Famiglia nel bosco, svolta vicina: il rientro a casa ora è possibile

09 Giugno 2026   12:50  

Depositata la relazione conclusiva della consulente del Tribunale per i minorenni dell’Aquila: entro trenta giorni attesa la decisione sui tre bambini.

È stata depositata al Tribunale per i minorenni dell’Aquila la relazione finale della consulente tecnica d’ufficio nel procedimento che riguarda la cosiddetta famiglia del bosco. Il documento chiude una fase centrale dell’istruttoria e rimette ora la decisione nelle mani dei giudici, chiamati a pronunciarsi entro circa un mese sul futuro dei tre minori.

La nuova relazione, composta da circa 50 pagine, si aggiunge alla prima perizia di 196 pagine e alle controdeduzioni presentate dalle parti, che ammontano a circa 300 pagine. Al centro del documento c’è il lavoro svolto dalla psichiatra Simona Ceccoli, consulente nominata dal Tribunale, insieme alla collega Valentina Garrapetta, nell’ambito dei test psicologici effettuati sui genitori, Nathan Birmingham e Catherine Trevallion.

Nella memoria conclusiva la consulente replica alle osservazioni avanzate dai periti di parte della famiglia, Tonino Cantelmi e Martina Aiello, che avevano contestato diversi aspetti dell’attività peritale. La psichiatra difende l’impianto del lavoro svolto, sostenendo la correttezza del metodo utilizzato e delle valutazioni raccolte nel corso degli accertamenti.

Il passaggio più rilevante riguarda però le conclusioni. La relazione precisa di non voler sostenere la permanenza dei bambini in struttura, né di esprimere una posizione contraria al loro ritorno nel nucleo familiare. Al contrario, viene auspicato che possano maturare al più presto le condizioni necessarie per un rientro a casa compatibile con il loro benessere.

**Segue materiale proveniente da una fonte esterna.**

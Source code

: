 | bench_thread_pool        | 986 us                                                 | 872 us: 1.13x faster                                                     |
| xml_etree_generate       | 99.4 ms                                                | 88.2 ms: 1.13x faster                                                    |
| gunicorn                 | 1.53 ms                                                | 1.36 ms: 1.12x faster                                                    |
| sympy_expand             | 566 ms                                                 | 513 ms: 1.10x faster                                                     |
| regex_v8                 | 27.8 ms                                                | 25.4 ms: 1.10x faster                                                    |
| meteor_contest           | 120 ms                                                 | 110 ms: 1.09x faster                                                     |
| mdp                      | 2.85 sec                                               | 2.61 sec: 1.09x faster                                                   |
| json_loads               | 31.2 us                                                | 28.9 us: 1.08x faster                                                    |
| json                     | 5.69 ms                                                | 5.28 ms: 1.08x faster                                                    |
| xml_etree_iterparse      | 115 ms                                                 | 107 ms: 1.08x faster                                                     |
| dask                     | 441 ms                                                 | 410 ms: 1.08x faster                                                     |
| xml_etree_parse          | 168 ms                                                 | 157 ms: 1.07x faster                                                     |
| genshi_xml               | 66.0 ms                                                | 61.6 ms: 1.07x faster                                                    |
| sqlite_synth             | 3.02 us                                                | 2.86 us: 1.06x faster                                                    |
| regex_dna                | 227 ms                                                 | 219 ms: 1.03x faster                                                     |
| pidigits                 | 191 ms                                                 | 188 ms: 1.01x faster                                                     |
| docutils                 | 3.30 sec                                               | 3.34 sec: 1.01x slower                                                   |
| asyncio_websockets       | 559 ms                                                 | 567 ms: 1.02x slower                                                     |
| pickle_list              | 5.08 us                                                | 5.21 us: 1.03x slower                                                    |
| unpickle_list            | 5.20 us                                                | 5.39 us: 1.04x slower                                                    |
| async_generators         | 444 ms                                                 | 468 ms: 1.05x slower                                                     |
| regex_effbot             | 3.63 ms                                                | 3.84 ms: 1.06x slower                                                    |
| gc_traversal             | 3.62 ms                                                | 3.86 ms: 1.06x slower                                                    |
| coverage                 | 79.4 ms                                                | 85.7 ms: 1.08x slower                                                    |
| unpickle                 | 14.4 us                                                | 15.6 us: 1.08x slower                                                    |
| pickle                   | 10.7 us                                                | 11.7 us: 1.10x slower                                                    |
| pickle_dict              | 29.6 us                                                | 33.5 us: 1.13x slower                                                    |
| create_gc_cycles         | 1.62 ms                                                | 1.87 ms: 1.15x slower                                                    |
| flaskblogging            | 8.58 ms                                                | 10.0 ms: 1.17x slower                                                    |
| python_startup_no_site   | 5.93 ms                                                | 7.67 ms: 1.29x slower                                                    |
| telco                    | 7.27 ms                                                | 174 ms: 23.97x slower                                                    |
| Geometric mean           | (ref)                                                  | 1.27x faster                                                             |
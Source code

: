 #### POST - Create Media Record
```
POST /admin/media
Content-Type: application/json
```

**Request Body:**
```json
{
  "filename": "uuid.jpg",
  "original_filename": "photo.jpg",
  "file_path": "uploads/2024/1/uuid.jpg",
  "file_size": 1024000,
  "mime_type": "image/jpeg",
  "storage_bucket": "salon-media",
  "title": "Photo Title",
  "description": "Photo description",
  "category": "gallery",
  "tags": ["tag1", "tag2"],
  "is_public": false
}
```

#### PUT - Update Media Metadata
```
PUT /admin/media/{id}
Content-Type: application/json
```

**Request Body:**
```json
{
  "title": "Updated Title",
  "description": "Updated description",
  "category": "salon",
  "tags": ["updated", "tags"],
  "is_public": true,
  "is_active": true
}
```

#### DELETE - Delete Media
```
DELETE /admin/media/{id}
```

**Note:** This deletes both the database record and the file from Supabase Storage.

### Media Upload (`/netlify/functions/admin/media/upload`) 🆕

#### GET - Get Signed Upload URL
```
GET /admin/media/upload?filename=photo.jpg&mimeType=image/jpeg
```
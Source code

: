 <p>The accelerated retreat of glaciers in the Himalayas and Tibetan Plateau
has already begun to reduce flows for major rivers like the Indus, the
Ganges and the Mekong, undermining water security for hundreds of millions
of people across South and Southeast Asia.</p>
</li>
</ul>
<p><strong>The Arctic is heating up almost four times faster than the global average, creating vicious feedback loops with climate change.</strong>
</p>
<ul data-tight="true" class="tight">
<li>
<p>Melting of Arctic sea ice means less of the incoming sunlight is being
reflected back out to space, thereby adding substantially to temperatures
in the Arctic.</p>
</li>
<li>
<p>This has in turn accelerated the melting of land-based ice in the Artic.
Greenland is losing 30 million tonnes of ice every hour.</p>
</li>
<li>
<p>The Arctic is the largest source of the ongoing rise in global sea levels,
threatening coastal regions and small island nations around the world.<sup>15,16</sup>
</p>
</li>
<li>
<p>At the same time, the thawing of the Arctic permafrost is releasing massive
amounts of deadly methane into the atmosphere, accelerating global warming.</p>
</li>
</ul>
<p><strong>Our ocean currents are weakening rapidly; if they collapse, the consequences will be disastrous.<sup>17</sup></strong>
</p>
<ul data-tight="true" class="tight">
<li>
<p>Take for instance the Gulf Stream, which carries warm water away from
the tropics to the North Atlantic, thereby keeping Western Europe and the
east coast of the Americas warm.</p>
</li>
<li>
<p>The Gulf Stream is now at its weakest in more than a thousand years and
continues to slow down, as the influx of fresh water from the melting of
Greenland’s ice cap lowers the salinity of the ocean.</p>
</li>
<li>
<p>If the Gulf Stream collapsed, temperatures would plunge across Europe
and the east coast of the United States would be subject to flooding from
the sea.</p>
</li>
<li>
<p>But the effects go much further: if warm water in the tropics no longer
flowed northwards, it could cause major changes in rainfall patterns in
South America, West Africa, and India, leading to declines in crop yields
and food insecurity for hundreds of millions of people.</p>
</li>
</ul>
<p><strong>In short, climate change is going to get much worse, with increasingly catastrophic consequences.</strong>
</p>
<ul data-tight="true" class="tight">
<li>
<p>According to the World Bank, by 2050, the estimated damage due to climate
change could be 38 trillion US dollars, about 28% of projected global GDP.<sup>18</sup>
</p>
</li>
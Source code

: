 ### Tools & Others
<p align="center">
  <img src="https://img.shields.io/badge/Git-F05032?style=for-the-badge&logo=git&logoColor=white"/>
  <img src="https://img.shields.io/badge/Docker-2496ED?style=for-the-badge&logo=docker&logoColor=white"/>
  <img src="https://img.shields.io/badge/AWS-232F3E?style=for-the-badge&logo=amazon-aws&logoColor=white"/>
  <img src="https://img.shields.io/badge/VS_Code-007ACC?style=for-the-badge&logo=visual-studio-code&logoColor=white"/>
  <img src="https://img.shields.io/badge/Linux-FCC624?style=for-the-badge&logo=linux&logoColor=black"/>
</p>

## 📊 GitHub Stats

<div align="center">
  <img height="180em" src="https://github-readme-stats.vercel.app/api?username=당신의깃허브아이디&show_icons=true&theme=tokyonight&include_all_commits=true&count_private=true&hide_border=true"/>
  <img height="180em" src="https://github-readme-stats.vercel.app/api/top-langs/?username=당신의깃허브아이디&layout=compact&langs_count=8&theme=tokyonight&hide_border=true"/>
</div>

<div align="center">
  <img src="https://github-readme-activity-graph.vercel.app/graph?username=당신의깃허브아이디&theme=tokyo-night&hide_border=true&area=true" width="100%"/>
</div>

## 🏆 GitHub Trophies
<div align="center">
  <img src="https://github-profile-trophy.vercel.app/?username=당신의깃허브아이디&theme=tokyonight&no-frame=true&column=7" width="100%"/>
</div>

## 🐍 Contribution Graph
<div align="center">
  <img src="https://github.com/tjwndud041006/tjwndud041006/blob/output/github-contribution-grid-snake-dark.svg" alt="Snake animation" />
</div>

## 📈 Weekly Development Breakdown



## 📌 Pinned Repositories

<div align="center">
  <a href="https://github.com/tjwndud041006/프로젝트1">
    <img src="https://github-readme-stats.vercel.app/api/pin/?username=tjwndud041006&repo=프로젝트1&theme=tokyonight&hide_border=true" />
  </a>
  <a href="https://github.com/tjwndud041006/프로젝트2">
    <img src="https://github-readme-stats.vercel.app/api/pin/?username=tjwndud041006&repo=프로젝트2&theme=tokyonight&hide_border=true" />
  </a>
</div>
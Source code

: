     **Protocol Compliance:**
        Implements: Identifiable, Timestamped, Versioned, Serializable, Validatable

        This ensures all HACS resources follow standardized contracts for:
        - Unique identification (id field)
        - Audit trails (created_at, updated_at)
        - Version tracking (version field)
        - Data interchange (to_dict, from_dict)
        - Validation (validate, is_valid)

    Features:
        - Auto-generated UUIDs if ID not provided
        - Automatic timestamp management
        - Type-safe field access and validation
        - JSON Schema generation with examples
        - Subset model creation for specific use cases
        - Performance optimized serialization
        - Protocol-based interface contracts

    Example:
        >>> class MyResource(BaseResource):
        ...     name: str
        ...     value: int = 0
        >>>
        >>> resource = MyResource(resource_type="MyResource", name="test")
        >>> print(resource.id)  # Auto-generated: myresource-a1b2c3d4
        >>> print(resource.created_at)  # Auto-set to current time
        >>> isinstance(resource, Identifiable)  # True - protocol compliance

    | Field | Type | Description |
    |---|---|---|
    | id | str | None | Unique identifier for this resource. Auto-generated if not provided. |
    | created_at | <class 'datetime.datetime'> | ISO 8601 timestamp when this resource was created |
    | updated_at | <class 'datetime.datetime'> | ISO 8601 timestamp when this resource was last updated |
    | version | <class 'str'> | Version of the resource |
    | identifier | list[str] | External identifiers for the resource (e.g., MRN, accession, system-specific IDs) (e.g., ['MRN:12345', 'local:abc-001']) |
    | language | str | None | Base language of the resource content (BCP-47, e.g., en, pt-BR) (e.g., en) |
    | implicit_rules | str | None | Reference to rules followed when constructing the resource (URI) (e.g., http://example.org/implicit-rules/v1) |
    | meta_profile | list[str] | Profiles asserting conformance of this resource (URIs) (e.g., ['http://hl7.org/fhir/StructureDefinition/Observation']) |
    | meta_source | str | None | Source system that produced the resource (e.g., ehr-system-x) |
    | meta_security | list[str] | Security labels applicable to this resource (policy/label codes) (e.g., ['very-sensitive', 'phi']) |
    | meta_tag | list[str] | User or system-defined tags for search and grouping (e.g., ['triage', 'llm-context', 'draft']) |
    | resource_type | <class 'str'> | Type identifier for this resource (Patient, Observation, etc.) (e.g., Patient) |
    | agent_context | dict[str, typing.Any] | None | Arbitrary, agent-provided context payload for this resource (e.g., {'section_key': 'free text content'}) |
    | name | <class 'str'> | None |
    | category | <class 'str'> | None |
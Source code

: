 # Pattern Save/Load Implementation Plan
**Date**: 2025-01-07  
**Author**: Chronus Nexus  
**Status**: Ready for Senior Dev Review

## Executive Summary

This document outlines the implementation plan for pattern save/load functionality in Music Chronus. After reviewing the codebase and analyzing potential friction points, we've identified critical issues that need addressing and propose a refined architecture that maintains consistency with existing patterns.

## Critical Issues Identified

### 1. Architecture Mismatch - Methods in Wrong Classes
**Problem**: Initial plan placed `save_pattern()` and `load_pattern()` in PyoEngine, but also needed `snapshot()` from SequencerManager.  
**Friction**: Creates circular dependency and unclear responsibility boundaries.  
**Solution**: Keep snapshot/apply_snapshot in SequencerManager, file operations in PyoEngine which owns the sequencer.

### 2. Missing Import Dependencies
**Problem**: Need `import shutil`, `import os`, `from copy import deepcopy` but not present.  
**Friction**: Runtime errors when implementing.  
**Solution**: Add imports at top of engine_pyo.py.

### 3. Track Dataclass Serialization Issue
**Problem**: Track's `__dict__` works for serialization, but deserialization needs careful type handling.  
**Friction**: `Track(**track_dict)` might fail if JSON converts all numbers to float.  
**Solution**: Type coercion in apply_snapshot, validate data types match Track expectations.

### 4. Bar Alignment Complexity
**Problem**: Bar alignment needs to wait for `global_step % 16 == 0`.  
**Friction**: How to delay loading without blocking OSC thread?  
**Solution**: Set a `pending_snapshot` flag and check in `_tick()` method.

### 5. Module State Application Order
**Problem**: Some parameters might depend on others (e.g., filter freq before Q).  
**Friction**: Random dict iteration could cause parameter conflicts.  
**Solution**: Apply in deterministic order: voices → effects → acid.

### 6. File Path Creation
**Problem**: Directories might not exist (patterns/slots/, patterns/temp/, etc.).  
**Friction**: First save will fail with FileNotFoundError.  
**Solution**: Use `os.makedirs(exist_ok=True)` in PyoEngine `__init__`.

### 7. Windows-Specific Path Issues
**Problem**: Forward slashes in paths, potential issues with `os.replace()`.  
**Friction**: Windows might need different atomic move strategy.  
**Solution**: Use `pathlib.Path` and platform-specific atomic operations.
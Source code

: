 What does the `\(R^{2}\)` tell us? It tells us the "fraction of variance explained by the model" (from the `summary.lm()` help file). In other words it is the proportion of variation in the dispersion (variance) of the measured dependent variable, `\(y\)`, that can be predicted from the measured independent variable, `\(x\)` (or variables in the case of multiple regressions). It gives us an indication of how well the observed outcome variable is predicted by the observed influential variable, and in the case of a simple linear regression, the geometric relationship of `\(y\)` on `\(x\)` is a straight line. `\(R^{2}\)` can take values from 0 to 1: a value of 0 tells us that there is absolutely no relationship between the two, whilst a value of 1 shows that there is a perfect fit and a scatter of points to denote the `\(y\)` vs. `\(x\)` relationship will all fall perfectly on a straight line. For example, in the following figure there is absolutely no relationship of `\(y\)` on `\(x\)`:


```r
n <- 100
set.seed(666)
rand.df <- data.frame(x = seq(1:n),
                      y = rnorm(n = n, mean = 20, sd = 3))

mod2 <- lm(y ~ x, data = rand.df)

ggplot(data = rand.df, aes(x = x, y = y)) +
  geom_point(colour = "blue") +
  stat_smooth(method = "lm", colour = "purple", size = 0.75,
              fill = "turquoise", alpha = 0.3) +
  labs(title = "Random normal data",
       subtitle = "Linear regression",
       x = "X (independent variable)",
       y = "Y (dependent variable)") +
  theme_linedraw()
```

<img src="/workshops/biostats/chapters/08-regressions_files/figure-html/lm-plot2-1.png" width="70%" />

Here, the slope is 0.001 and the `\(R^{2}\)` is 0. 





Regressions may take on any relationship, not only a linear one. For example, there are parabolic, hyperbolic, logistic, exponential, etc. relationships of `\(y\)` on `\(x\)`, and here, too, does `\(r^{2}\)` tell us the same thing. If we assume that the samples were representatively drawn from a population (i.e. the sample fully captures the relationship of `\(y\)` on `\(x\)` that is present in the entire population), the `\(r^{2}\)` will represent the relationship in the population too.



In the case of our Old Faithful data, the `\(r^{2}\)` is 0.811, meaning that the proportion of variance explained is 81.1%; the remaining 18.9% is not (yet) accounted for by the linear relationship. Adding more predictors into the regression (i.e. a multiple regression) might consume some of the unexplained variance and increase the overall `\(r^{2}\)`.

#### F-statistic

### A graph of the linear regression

Il procedimento entra quindi in una fase decisiva. I tre minori si trovano ancora in casa famiglia, mentre i genitori restano nella cosiddetta casa nel bosco, in attesa di trasferirsi stabilmente nell’abitazione messa a disposizione dal Comune. La soluzione temporanea dovrebbe consentire l’avvio dei lavori sull’immobile originario, giudicato non idoneo dai magistrati per le condizioni strutturali e abitative.

Il caso, seguito da mesi con grande attenzione mediatica, riguarda il delicato equilibrio tra scelte familiari, tutela dei minori e valutazioni dell’autorità giudiziaria. Dopo il deposito della perizia finale, sarà il collegio del Tribunale per i minorenni dell’Aquila a stabilire se e quando i bambini potranno lasciare la struttura e tornare a vivere con i genitori.

La decisione è attesa entro trenta giorni e rappresenterà un passaggio determinante per una vicenda che ha diviso opinione pubblica, consulenti e osservatori, ma che ora sembra avvicinarsi a un possibile punto di svolta.